If the closed unit ball of Banach space has at least one extreme point, must the Banach space the be a dual space?

Question

Let $X$ be a Banach space. By Banach-Alaoglu and Krein-Milman Theorems, one can show that if $X$ is a dual space, then $X$ must have at least one extreme point of the closed unit ball.

I am interested in its converse. More precisely,

Question: Let $X$ be a Banach space. If the closed unit ball of $X$ has at least one extreme point, must $X$ be a dual space?

I feel that the statement above is negative. However, I could not produce a counterexample.

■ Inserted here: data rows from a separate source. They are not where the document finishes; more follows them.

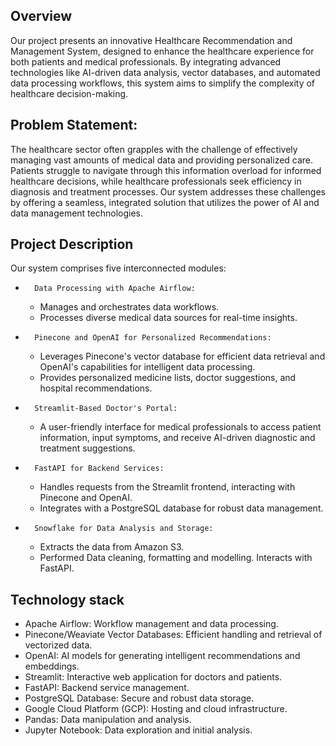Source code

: ## Overview

Our project presents an innovative Healthcare Recommendation and Management System, designed to enhance the healthcare experience for both patients and medical professionals. By integrating advanced technologies like AI-driven data analysis, vector databases, and automated data processing workflows, this system aims to simplify the complexity of healthcare decision-making.

## Problem Statement:

The healthcare sector often grapples with the challenge of effectively managing vast amounts of medical data and providing personalized care. Patients struggle to navigate through this information overload for informed healthcare decisions, while healthcare professionals seek efficiency in diagnosis and treatment processes. Our system addresses these challenges by offering a seamless, integrated solution that utilizes the power of AI and data management technologies.

## Project Description

Our system comprises five interconnected modules:

-     	Data Processing with Apache Airflow:
  - Manages and orchestrates data workflows.
  - Processes diverse medical data sources for real-time insights.
-     	Pinecone and OpenAI for Personalized Recommendations:
  - Leverages Pinecone's vector database for efficient data retrieval and OpenAI's capabilities for intelligent data processing.
  - Provides personalized medicine lists, doctor suggestions, and hospital recommendations.
-     	Streamlit-Based Doctor's Portal:
  - A user-friendly interface for medical professionals to access patient information, input symptoms, and receive AI-driven diagnostic and treatment suggestions.
-     	FastAPI for Backend Services:
  - Handles requests from the Streamlit frontend, interacting with Pinecone and OpenAI.
  - Integrates with a PostgreSQL database for robust data management.
-     	Snowflake for Data Analysis and Storage:
  - Extracts the data from Amazon S3.
  - Performed Data cleaning, formatting and modelling. Interacts with FastAPI.

## Technology stack

- Apache Airflow: Workflow management and data processing.
- Pinecone/Weaviate Vector Databases: Efficient handling and retrieval of vectorized data.
- OpenAI: AI models for generating intelligent recommendations and embeddings.
- Streamlit: Interactive web application for doctors and patients.
- FastAPI: Backend service management.
- PostgreSQL Database: Secure and robust data storage.
- Google Cloud Platform (GCP): Hosting and cloud infrastructure.
- Pandas: Data manipulation and analysis.
- Jupyter Notebook: Data exploration and initial analysis.
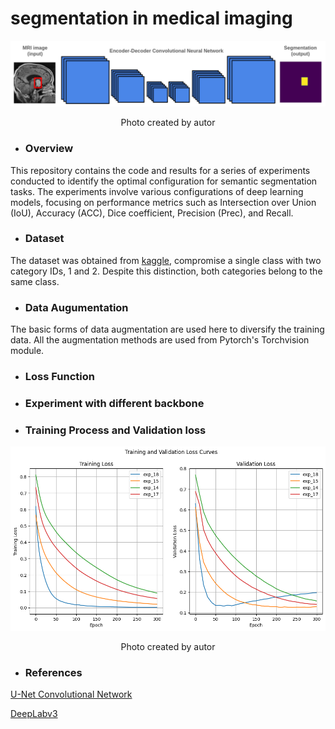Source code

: # segmentation in medical imaging

<div align="center">
    <img width="800" src="/Images/ec_cnn_mri.png" alt="Material Bread logo">
    <p style="text-align: center;">Photo created by autor</p> 
</div>

* ### Overview

This repository contains the code and results for a series of experiments conducted to identify the optimal configuration for semantic segmentation tasks. The experiments involve various configurations of deep learning models, focusing on performance metrics such as Intersection over Union (IoU), Accuracy (ACC), Dice coefficient, Precision (Prec), and Recall.

* ### Dataset

The dataset was obtained from [kaggle](https://www.kaggle.com/datasets/pkdarabi/brain-tumor-image-dataset-semantic-segmentation), compromise a single class with two category IDs, 1 and 2. Despite this distinction, both categories belong to the same class.

* ### Data Augumentation

The basic forms of data augmentation are used here to diversify the training data. All the augmentation methods are used from Pytorch's Torchvision module.
* ### Loss Function

* ### Experiment with different backbone


* ### Training Process and Validation loss
  
<div align="center">
    <img width="700" src="/Plots/Exp18.png" alt="Material Bread logo">
    <p style="text-align: center;">Photo created by autor</p> 
</div>


* ### References

[U-Net Convolutional Network](https://arxiv.org/pdf/1505.04597.pdf ) 

[DeepLabv3](https://arxiv.org/pdf/1706.05587) 

 



  




 

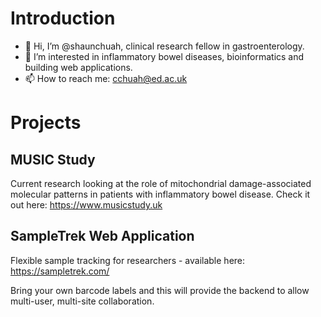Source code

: # Introduction

- 👋 Hi, I’m @shaunchuah, clinical research fellow in gastroenterology.
- 👀 I’m interested in inflammatory bowel diseases, bioinformatics and building web applications.
- 📫 How to reach me: cchuah@ed.ac.uk

# Projects

## MUSIC Study

Current research looking at the role of mitochondrial damage-associated molecular patterns in patients with inflammatory bowel disease. Check it out here: https://www.musicstudy.uk

## SampleTrek Web Application

Flexible sample tracking for researchers - available here: https://sampletrek.com/

Bring your own barcode labels and this will provide the backend to allow multi-user, multi-site collaboration.
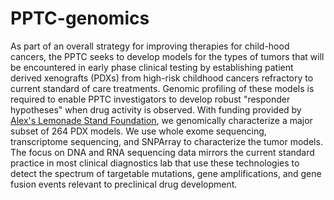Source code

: # PPTC-genomics
As part of an overall strategy for improving therapies for child-hood cancers, the PPTC seeks to develop models for the types of tumors that will be encountered in early phase clinical testing by establishing patient derived xenografts (PDXs) from high-risk childhood cancers refractory to current standard of care treatments. Genomic profiling of these models is required to enable PPTC investigators to develop robust "responder hypotheses" when drug activity is observed. With funding provided by <a href="https://www.alexslemonade.org" target="_blank"> Alex's Lemonade Stand Foundation</a>, we genomically characterize a major subset of 264 PDX models. We use whole exome sequencing, transcriptome sequencing, and SNPArray to characterize the tumor models. The focus on DNA and RNA sequencing data mirrors the current standard practice in most clinical diagnostics lab that use these technologies to detect the spectrum of targetable mutations, gene amplifications, and gene fusion events relevant to preclinical drug development.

In fact, the only Banach spaces which I know that are not dual spaces are $c_0$ and $C_0(\mathbb{R})$ (the latter set is the collection of all real-valued continuous function vanishing at infinity) because both sets have no extreme point.

Answer 1

Every separable Banach space $X$ can be equivalently renormed so that every point in the unit sphere is an extreme point: Take an injective bounded linear operator $T$ from $X$ into $\ell_2$ and use $|x| := \|x\|_X + \|Tx\|_2$. Of course, there are many separable Banach spaces that are not isomorphic to a separable conjugate space, including (as Dirk pointed out) those that fail the Radon Nikodym property.

Answer 2

No. Let $X$ and $Y$ be Banach spaces, and set $Z=X\oplus Y$, with $\||(x,y)|\|:=\|x\|+\|y\|$. Assume that $x$ is a extreme point of $X$ with $\|x\|=1$. Then $(x,0)$ becomes an extreme point of $Z$; indeed, if $$(x,0)=\frac12(a,y)+\frac12(b,z)$$ for $(a,y),(b,z)$ in the unit ball of $Z$, we then have $a=x=b$, since $x$ is an extreme point, but then $1=\|x\|=\|a\|\leq\||(a,y)|\|\leq 1$, so $y=0$, and analogously, $z=0$.

So, $L^2(\mathbb R)\oplus L^1(\mathbb R)$, is not a dual space, but its unit ball has extreme points.